Alex> PlayStation only launch one console a decade so they are a huge moment in gaming culture and beyond. As something that breaks through the echo chamber of gaming, it’s an exciting space to play in which is one of the reasons the scale and method of the launch resonated so much.
Fortnite is similar in that a huge audience of people who don’t play it are still aware of it as both a gaming, creator and media space, but the launch of a new chapter allowed us to go a level deeper into the passion of its hardcore fan base, whilst still creating broader awareness.

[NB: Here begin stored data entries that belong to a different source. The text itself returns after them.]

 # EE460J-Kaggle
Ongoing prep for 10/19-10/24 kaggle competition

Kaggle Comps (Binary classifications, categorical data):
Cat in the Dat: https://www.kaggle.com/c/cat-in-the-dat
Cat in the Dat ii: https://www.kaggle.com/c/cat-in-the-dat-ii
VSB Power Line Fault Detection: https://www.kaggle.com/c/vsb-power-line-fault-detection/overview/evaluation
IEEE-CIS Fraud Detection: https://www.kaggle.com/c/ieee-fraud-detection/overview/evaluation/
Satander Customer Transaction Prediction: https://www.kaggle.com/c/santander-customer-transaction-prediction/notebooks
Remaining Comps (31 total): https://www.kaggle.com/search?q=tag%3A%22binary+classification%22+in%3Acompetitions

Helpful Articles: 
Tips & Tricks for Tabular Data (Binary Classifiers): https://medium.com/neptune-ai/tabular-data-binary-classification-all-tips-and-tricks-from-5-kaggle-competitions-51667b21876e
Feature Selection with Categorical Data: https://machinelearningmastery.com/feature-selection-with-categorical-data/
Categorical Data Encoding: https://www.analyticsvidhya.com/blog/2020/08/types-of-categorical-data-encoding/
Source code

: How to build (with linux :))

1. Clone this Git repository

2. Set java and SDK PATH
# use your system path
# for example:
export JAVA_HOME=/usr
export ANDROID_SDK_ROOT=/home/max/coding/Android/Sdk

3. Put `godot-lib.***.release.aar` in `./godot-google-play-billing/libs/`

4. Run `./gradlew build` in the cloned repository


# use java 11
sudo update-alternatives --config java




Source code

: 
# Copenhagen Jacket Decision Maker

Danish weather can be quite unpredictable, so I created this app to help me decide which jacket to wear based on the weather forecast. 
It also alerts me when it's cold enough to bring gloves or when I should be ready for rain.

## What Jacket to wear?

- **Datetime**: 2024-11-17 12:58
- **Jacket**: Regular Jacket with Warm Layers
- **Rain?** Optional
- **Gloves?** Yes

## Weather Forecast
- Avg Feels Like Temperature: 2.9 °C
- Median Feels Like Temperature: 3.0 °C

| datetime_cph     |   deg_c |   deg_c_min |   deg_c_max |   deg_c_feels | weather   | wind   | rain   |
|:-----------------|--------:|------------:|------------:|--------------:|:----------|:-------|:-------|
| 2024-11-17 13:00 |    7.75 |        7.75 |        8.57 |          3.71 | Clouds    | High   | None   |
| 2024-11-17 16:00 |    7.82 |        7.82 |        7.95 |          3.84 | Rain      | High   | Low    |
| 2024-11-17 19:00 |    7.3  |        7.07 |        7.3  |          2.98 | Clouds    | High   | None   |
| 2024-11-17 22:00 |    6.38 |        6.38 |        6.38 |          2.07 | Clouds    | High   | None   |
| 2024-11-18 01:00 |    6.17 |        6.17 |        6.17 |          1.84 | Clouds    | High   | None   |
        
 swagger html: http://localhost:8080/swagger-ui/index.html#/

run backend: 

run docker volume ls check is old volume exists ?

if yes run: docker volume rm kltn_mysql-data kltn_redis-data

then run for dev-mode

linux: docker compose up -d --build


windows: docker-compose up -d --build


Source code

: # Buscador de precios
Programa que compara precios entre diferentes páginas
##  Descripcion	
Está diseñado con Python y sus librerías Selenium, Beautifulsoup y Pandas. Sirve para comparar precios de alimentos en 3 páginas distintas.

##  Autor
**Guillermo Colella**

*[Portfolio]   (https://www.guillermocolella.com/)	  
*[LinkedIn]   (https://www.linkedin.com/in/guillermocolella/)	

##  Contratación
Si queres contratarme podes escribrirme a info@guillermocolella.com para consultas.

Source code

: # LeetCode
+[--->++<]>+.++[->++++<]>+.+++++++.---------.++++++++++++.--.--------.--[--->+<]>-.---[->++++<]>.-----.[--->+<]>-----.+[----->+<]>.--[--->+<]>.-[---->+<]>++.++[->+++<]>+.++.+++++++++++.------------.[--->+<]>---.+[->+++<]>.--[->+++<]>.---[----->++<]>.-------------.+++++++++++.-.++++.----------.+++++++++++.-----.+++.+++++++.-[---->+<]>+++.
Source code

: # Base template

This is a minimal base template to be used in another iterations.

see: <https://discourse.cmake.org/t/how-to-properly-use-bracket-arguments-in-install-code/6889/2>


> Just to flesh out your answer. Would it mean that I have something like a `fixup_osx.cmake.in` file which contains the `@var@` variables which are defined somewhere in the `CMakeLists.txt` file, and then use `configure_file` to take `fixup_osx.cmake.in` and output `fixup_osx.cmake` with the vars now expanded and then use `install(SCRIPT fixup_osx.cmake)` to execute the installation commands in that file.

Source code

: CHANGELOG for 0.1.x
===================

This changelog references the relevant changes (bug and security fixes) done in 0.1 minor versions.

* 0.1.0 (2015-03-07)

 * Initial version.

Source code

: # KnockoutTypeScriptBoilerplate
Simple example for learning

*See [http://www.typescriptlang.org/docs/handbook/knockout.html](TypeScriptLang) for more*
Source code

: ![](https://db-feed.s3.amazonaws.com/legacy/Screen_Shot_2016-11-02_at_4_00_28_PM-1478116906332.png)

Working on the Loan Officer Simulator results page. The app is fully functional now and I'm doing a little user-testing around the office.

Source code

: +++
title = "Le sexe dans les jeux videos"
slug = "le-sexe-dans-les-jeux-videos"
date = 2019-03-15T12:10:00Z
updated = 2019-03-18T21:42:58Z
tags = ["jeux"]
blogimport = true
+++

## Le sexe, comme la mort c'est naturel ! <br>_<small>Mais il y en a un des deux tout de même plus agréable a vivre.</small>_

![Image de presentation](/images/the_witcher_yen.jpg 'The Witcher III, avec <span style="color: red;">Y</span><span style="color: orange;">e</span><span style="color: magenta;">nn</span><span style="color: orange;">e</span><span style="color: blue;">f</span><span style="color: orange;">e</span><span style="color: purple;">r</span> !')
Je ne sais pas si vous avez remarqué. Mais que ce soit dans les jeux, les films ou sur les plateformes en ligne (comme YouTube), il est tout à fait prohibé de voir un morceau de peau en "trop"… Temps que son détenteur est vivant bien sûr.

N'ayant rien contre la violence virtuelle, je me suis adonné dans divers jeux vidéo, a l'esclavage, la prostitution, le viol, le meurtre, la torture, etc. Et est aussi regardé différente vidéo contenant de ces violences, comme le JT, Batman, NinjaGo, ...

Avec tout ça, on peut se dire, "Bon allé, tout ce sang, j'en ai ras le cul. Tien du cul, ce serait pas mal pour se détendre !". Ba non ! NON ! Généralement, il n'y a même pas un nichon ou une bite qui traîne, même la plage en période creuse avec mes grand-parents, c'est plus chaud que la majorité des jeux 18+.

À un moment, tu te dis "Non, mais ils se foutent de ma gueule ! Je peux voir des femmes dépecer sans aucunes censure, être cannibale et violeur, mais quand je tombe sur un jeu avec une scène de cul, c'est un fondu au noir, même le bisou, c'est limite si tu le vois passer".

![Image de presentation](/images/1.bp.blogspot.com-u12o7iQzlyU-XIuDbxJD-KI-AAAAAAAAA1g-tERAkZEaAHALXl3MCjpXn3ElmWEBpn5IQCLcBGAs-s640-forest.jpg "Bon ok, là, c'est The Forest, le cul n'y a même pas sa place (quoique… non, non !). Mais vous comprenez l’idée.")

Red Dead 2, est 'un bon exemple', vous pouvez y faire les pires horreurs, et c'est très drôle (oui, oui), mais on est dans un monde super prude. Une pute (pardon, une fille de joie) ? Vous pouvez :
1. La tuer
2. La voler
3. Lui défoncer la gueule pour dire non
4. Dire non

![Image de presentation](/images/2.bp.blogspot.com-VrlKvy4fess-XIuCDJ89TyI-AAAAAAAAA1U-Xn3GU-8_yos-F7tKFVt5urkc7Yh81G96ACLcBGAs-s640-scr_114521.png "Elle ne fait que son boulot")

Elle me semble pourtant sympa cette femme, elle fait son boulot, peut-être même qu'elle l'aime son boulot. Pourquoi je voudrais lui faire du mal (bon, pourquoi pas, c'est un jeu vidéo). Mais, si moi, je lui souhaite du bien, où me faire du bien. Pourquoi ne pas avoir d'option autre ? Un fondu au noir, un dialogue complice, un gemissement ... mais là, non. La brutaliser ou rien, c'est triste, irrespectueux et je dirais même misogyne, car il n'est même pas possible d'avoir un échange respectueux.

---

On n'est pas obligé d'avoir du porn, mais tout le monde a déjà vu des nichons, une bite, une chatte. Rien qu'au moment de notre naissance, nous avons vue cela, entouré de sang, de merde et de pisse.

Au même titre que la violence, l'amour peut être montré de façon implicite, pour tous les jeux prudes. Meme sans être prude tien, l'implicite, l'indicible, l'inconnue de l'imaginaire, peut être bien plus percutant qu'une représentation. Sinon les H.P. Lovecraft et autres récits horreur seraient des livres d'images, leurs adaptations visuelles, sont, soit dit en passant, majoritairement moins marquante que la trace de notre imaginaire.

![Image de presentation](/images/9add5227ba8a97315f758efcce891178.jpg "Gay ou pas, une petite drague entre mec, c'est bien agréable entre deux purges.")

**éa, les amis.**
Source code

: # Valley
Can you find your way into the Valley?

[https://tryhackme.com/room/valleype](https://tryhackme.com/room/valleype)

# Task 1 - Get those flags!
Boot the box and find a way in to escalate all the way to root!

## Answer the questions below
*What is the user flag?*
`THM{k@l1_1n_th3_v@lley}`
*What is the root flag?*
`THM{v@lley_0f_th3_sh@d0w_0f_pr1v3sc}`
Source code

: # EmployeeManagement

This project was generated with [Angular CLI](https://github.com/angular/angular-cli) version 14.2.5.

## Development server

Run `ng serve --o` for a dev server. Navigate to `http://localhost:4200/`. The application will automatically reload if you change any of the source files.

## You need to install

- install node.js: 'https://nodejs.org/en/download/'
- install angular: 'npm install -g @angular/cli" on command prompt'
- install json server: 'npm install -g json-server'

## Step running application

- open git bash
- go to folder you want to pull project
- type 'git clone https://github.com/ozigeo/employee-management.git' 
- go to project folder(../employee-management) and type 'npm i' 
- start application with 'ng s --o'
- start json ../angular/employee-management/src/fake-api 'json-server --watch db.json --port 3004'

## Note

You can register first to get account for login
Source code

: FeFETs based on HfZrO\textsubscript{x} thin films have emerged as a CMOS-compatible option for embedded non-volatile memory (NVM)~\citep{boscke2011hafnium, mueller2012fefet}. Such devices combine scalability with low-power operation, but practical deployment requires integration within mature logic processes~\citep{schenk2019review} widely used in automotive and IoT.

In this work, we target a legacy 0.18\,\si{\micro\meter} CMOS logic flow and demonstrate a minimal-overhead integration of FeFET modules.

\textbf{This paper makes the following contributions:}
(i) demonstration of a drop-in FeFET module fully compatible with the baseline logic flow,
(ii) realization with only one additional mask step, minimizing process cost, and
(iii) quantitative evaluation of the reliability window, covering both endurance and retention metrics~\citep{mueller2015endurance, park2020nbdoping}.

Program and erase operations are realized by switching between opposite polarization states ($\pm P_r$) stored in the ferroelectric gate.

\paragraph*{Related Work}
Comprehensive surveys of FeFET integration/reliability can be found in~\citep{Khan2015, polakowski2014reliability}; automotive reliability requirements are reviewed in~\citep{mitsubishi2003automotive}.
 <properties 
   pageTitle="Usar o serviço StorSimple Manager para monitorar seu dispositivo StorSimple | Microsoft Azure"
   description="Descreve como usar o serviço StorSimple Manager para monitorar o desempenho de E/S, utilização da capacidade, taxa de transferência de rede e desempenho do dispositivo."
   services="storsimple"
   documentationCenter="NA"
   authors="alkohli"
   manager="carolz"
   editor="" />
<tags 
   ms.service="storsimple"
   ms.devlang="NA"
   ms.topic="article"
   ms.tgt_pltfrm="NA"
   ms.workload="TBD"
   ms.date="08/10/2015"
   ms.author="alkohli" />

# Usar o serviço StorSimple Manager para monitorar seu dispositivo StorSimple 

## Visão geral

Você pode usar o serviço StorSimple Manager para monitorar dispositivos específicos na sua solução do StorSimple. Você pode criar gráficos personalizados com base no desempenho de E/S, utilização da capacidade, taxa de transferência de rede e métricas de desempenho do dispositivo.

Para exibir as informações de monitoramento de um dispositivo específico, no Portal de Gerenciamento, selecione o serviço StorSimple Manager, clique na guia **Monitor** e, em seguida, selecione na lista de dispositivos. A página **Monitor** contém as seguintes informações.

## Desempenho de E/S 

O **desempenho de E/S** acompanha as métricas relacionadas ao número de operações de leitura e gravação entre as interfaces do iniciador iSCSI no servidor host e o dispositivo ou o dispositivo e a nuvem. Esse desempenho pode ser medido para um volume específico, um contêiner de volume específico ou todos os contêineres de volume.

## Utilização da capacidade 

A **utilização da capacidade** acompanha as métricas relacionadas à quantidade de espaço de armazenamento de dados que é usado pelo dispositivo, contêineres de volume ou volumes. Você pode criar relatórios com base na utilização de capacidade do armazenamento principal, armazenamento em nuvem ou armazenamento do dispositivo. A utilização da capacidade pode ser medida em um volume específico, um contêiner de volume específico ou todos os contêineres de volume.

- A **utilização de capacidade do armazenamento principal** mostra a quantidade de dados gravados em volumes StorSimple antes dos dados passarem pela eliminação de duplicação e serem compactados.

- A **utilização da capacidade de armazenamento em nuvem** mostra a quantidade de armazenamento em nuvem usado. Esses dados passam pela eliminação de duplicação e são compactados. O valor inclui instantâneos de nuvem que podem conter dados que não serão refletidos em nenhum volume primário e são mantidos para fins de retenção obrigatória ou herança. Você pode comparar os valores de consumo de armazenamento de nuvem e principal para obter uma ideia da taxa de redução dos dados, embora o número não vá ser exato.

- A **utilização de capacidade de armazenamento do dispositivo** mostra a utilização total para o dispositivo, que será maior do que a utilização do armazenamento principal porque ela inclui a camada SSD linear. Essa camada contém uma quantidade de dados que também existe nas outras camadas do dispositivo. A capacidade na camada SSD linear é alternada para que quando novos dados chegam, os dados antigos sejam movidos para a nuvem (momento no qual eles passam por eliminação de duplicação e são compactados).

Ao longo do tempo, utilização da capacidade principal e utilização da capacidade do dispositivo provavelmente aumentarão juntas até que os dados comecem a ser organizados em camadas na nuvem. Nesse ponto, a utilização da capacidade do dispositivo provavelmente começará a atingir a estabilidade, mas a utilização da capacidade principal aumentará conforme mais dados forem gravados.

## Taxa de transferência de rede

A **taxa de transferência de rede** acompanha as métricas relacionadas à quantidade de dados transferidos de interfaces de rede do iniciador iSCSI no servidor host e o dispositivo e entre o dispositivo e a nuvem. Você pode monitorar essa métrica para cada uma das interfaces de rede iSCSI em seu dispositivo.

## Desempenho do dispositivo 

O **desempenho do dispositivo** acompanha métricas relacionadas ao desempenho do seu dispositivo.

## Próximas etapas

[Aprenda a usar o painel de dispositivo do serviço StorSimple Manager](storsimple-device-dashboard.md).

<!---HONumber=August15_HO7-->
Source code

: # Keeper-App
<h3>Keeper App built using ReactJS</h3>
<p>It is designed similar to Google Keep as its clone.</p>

Our industry talks a lot about affecting culture, which in reality is rare to actually achieve, but as long as you are creating and supporting things audiences love, rather than hijacking them, you are playing in the right space.
LBB> What's been inspiring you lately in culture?
Alex> Film director duo the Russo Brothers talk about painting themselves into corners when scriptwriting. This means that the only way to get out of that corner is through creative problem solving and lateral thinking. Every creative in every discipline and medium the last couple of years have been painted into their own corners, and not by their own doing.
I’ve been inspired by creators’ abilities to navigate and reinvent communication and experience throughout this time and how it continues to reshape both multiple industries and culture itself.
I’ve written previously about the importance of us causing joy through entertainment, escapism and experiences during this complex and challenging time, and that is something the creative community has continued to output relentlessly the last few years. Which has both inspired me, but also kept me and those I love sane.